Sure this is more complex and maybe I'm wrong, but these are not exactly speaking of a smooth transition in China.
- These signs are saying: "we can produce everything we need with the workers we have and we will not grow wages because there is a lot more people waiting in line to get these jobs at current wage level - and therefore we will not grow demand".
- These signs are saying "all extra profits will go to the top, because the job market doesn't require us to pay more wages".

17   Bellingham Bill   2015 Aug 12, 5:38pm  

Heraclitusstudent says

at a time when it becomes difficult to build more freeways/airports without it being completely useless

There is urban china with 3 populations of United States, and rural China with another population of United States.

China's ghost cities are out in the sticks, in an attempt at remote localities drumming up new immigrants.

Chongking, Hubei and Hunan have a population of 150M total and these are just 3 medium-density provinces.

I haven't been any closer to China than Seoul, but a nation of 1.35 billion people who came out of the economic dark ages in 1985 still have a massive amount of infrastructural investment to work on 30 years on.

"all extra profits will go to the top, because the job market doesn't require us to pay more wages".

demographically, China is going to run out of 20 yos:

well, see that group fall 30% from the peak at least.

18   EBGuy   2015 Aug 12, 6:02pm  

BB said: demographically, China is going to run out of 20 yos
And females... the nation’s gender imbalance is among the highest in the world, with 1.17 boys for every girl, a level that demographers have warned could lead to social unrest in years to come.

19   Dan8267   2015 Aug 12, 9:02pm  

EBGuy says

And females... the nation’s gender imbalance is among the highest in the world, with 1.17 boys for every girl, a level that demographers have warned could lead to social unrest in years to come.

Note to self: Movie idea. How I stopped worrying and learned to love the gay bomb.

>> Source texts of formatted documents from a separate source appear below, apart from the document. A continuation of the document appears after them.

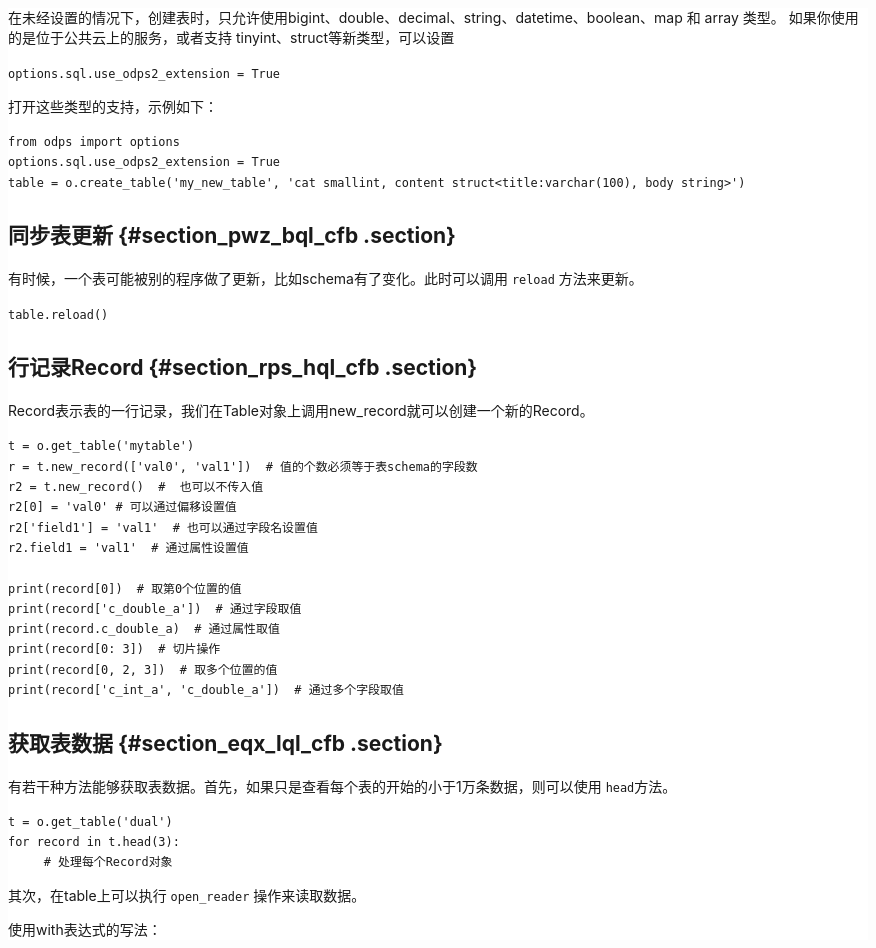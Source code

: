 在未经设置的情况下，创建表时，只允许使用bigint、double、decimal、string、datetime、boolean、map 和 array 类型。 如果你使用的是位于公共云上的服务，或者支持 tinyint、struct等新类型，可以设置

`options.sql.use_odps2_extension = True`

打开这些类型的支持，示例如下：

```
from odps import options
options.sql.use_odps2_extension = True
table = o.create_table('my_new_table', 'cat smallint, content struct<title:varchar(100), body string>')
```

## 同步表更新 {#section_pwz_bql_cfb .section}

有时候，一个表可能被别的程序做了更新，比如schema有了变化。此时可以调用 `reload` 方法来更新。

```
table.reload()
```

## 行记录Record {#section_rps_hql_cfb .section}

Record表示表的一行记录，我们在Table对象上调用new\_record就可以创建一个新的Record。

```
t = o.get_table('mytable')
r = t.new_record(['val0', 'val1'])  # 值的个数必须等于表schema的字段数
r2 = t.new_record()  #  也可以不传入值
r2[0] = 'val0' # 可以通过偏移设置值
r2['field1'] = 'val1'  # 也可以通过字段名设置值
r2.field1 = 'val1'  # 通过属性设置值

print(record[0])  # 取第0个位置的值
print(record['c_double_a'])  # 通过字段取值
print(record.c_double_a)  # 通过属性取值
print(record[0: 3])  # 切片操作
print(record[0, 2, 3])  # 取多个位置的值
print(record['c_int_a', 'c_double_a'])  # 通过多个字段取值
```

## 获取表数据 {#section_eqx_lql_cfb .section}

有若干种方法能够获取表数据。首先，如果只是查看每个表的开始的小于1万条数据，则可以使用 `head`方法。

```
t = o.get_table('dual')
for record in t.head(3):
     # 处理每个Record对象
```

其次，在table上可以执行 `open_reader` 操作来读取数据。

使用with表达式的写法：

20   EBGuy   2015 Aug 13, 12:31pm  

BB said: demographically, China is going to run out of 20 yos:
And I thought China had demographic problems: For sale in Spanish 'paradise': entire villages. Cheap.
The latest figures from the European Commission’s Eurostat show that while the average fertility rate in the European Union stands at 1.55 births per woman, in the hardest hit countries it is below average: 1.27 in Spain, 1.2 in Portugal, and 1.3 in Greece. Galicia’s rate stands at only about 1 birth per woman, and some years below that.
Also see this article about the Celtiberian highlands :
A process of depopulation and rural flight that has lasted more than five decades is drawing to its seemingly inevitable conclusion.
What is left behind is a region twice the size of Belgium but so devoid of people that it rivals the Arctic provinces of Lapland as the least populated zone in Europe. For every square kilometre, there are fewer than eight inhabitants.